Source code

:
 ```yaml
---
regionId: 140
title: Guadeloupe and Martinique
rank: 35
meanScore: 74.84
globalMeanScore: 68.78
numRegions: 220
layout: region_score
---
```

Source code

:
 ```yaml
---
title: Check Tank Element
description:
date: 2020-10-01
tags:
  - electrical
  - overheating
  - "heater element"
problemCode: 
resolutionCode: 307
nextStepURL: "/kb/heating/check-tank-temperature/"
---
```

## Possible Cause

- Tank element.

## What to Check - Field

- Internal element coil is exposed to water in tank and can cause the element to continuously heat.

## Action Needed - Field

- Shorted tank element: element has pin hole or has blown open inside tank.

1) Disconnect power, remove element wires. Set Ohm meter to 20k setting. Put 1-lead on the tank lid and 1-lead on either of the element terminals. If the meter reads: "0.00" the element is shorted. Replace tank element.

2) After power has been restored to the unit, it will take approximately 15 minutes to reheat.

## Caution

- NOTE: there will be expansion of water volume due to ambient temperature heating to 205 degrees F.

Work request:
Find every line above that includes the word "Field", then state how many there are and nothing more.

Answer for this exercise:
2